Established September 14, 1960, the United States real estate investment trust industry is a robust section of the marketplace. A real estate investment trust (REIT) is a special entity that combines real estate investing with traditional stock market trading. The REIT company is set up with special tax considerations. The company is basically in place to manage REIT that produce income. Investing in this type of investment trust is primarily just like investing in the stock market. The investor buys shares of the REIT on the market. In fact, $4 billion in REIT stock is traded each day in the United States.

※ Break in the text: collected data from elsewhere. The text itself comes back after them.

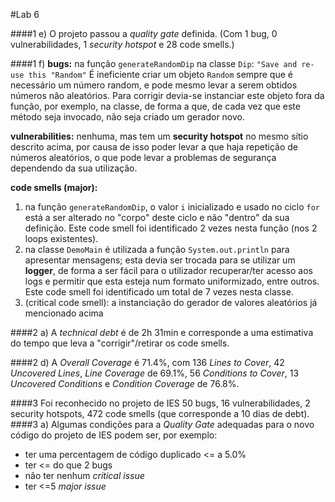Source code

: #Lab 6

####1 e)
O projeto passou a _quality gate_ definida. (Com 1 bug, 0 vulnerabilidades, 1 _security hotspot_ e 28 code smells.)

####1 f)
**bugs:** 
na função `generateRandomDip` na classe `Dip`: `"Save and re-use this "Random"`
É ineficiente criar um objeto `Random` sempre que é necessário um número random, e pode mesmo levar a serem obtidos números não aleatórios.
Para corrigir devia-se instanciar este objeto fora da função, por exemplo, na classe, de forma a que, de cada vez que este método seja invocado, não seja criado um gerador novo.

**vulnerabilities:** 
nenhuma, mas tem um **security hotspot** no mesmo sítio descrito acima, por causa de isso poder levar a que haja repetição de números aleatórios, o que pode levar a problemas de segurança dependendo da sua utilização.

**code smells (major):**
1. na função `generateRandomDip`, o valor `i` inicializado e usado no ciclo `for` está a ser alterado no "corpo" deste ciclo e não "dentro" da sua definição. Este code smell foi identificado 2 vezes nesta função (nos 2 loops existentes).
2. na classe `DemoMain` é utilizada a função `System.out.println` para apresentar mensagens; esta devia ser trocada para se utilizar um **logger**, de forma a ser fácil para o utilizador recuperar/ter acesso aos logs e permitir que esta esteja num formato uniformizado, entre outros. Este code smell foi identificado um total de 7 vezes nesta classe.
3. (critical code smell): a instanciação do gerador de valores aleatórios já mencionado acima

####2 a)
A _technical debt_ é de 2h 31min e corresponde a uma estimativa do tempo que leva a "corrigir"/retirar os code smells.

####2 d)
A _Overall Coverage_ é 71.4%, com 136 _Lines to Cover_, 42 _Uncovered Lines_, _Line Coverage_ de 69.1%, 56 _Conditions to Cover_, 13 _Uncovered Conditions_ e _Condition Coverage_ de 76.8%.

####3
Foi reconhecido no projeto de IES 50 bugs, 16 vulnerabilidades, 2 security hotspots, 472 code smells (que corresponde a 10 dias de debt).
####3 a)
Algumas condições para a *Quality Gate* adequadas para o novo código do projeto de IES podem ser, por exemplo:
* ter uma percentagem de código duplicado <= a 5.0%
* ter <= do que 2 bugs
* não ter nenhum _critical issue_
* ter <=5 _major issue_

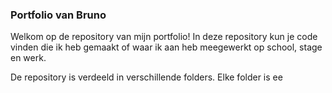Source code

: ### Portfolio van Bruno
Welkom op de repository van mijn portfolio! In deze repository kun je code vinden die ik heb gemaakt of waar ik aan heb meegewerkt op school, stage en werk. 

De repository is verdeeld in verschillende folders. Elke folder is ee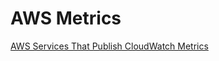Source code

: # AWS Metrics

[AWS Services That Publish CloudWatch Metrics](https://docs.aws.amazon.com/AmazonCloudWatch/latest/monitoring/aws-services-cloudwatch-metrics.html)
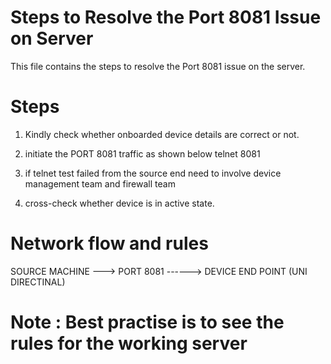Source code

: # Steps to Resolve the Port 8081 Issue on Server

This file contains the steps to resolve the Port 8081 issue on the server.

# Steps

1. Kindly check whether onboarded device details are correct or not.
  
3. initiate the PORT 8081 traffic as shown below
   telnet <device ip > 8081
4. if telnet test failed from the source end need to involve device management team and firewall team
5. cross-check whether device is in active state.


# Network flow and rules

SOURCE MACHINE --->  PORT 8081  ------> DEVICE END POINT (UNI DIRECTINAL)

# Note : Best practise is to see the rules for the working server 
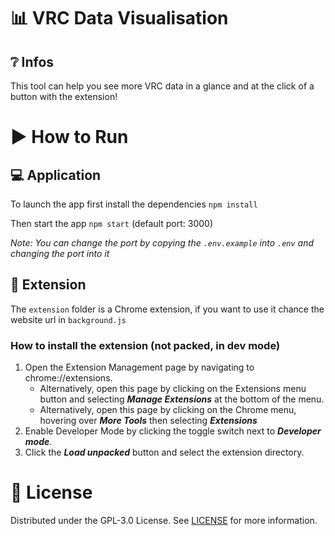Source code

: # 📊 VRC Data Visualisation

## ❔ Infos

This tool can help you see more VRC data in a glance and at the click of a button with the extension!

# ▶️ How to Run

## 💻 Application

To launch the app first install the dependencies `npm install`

Then start the app `npm start` (default port: 3000)

*Note: You can change the port by copying the `.env.example` into `.env` and changing the port into it*

## 🔌 Extension
The `extension` folder is a Chrome extension, if you want to use it chance the website url in `background.js`

### How to install the extension (not packed, in dev mode)
1. Open the Extension Management page by navigating to chrome://extensions.
    - Alternatively, open this page by clicking on the Extensions menu button and selecting ***Manage Extensions*** at the bottom of the menu.
    - Alternatively, open this page by clicking on the Chrome menu, hovering over ***More Tools*** then selecting ***Extensions***
2. Enable Developer Mode by clicking the toggle switch next to ***Developer mode***.
3. Click the ***Load unpacked*** button and select the extension directory.

# 🧾 License

Distributed under the GPL-3.0 License. See [LICENSE](LICENSE) for more information.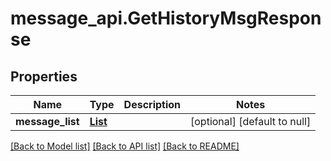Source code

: # message_api.GetHistoryMsgResponse
## Properties

| Name | Type | Description | Notes |
|------------ | ------------- | ------------- | -------------|
| **message\_list** | [**List**](models.MessageModel.md) |  | [optional] [default to null] |

[[Back to Model list]](../README.md#documentation-for-models) [[Back to API list]](../README.md#documentation-for-api-endpoints) [[Back to README]](../README.md)

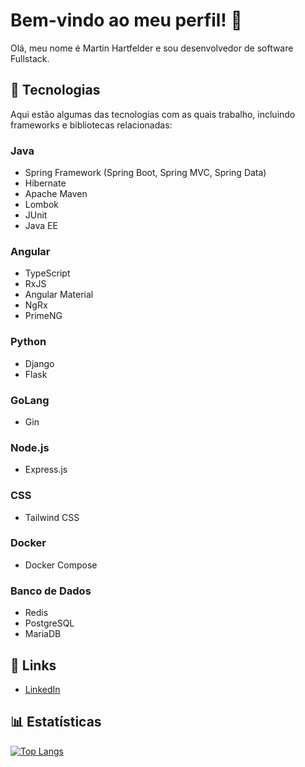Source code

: # Bem-vindo ao meu perfil! 👋

Olá, meu nome é Martin Hartfelder e sou desenvolvedor de software Fullstack.

## 🚀 Tecnologias

Aqui estão algumas das tecnologias com as quais trabalho, incluindo frameworks e bibliotecas relacionadas:

### Java
- Spring Framework (Spring Boot, Spring MVC, Spring Data)
- Hibernate
- Apache Maven
- Lombok
- JUnit
- Java EE

### Angular
- TypeScript
- RxJS
- Angular Material
- NgRx
- PrimeNG

### Python
- Django
- Flask

### GoLang
- Gin

### Node.js
- Express.js

### CSS
- Tailwind CSS

### Docker
- Docker Compose

### Banco de Dados
- Redis
- PostgreSQL
- MariaDB

## 🔗 Links

- [LinkedIn](https://www.linkedin.com/in/themartinfer22/)

## 📊 Estatísticas

[![Top Langs](https://github-readme-stats.vercel.app/api/top-langs/?username=TheMartinfer22&theme=radical)](https://github.com/TheMartinfer22)

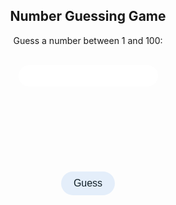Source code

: <html>
<head>
  <title>Numbers Guessing Games</title>
  <style>
    body {
      text-align: center;
    }
    input[type="number"] {
      padding: 8px;
      font-size: 16px;
      border-radius: 25px;
      border: none;
    }
    button
    {
      padding: 10px 20px;
      font-size: 16px;
      background-color: #e4eefa;
      color: #101f26;
      border: none;
      border-radius: 25px;
      cursor: pointer;
      transition: width .2s, height, .2s;
    }
    button:hover
    {
      background-color: #cbe3fb;
      color: #4877b7;
    }
    #feedback
    {
      font-weight: bold;
    }
  </style>
  <script>
    // Generate a random number between 1 and 100
    const randomNumber = Math.floor(Math.random() * 100) + 1;
    // Track the number of guesses
    let numberOfGuesses = 0;
    // Function to compare the user's guess with the random number
    function checkGuess() {
      // Get the user's guess from the input field
      const userGuess = Number(document.getElementById('guessInput').value);
      // Update the number of guesses
      numberOfGuesses++;
      // Get the feedback element
      const feedback = document.getElementById('feedback');
      // Check if the guess is correct
      if (userGuess === randomNumber) {
        feedback.textContent = `Congratulations! You guessed the number in ${numberOfGuesses} guesses.`;
      } else if (userGuess > randomNumber) {
        feedback.textContent = 'Too high! Try again.';
      } else {
        feedback.textContent = 'Too low! Try again.';
      }
      // Clear the input field
      document.getElementById('guessInput').value = '';
    }
  </script>
</head>
<body>
  <h2>Number Guessing Game</h2>
  <p>Guess a number between 1 and 100:</p>
  <br>
  <input type="number" id="guessInput">
  <br><br><br><br><br><br><br><br><br>
  <button onclick="checkGuess()">Guess</button>
  <p id="feedback"></p>
</body>
</html>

To qualify for significant tax benefits, the REIT company must keep the vast majority of its assets and income involved in the investing. Ninety percent of the taxable income must be distributed to its shareholders once a year as dividends. The REIT company does not have to count the money paid as dividends to its shareholders when calculating corporate income tax. In the last fifty years, many REIT companies choose to return one hundred percent of corporate income to the investors so they do not have to pay any corporate income tax. Shareholders receiving dividends from investing in REIT companies pay the taxes and capital gains on the money.

REIT structure makes investing in real estate possible for a wider array of people. Traditional investment typically requires a large amount of capital. Investing in REIT companies breaks down the capital cost per individual, making this a more accessible investment vehicle. This method also gives this kind of investing a higher level of liquidity than traditional direct investment structures.

Investing in real REIT can be a great way to get started in this type of investing for beginners and those who want minimal involvement. However, serious investors might consider forming a REIT themselves. The company must be set up in line with governmental regulations in order to receive the corporate tax benefits that make it an attractive company structure. REIT’s can be diversified or specialized. Many specialize in a specific kind of commercial real estate, such as office spaces, apartment buildings, or shopping malls. Leveraging your experiences in real estate investing when choosing a specialty for your real estate investment trust is a smart practice.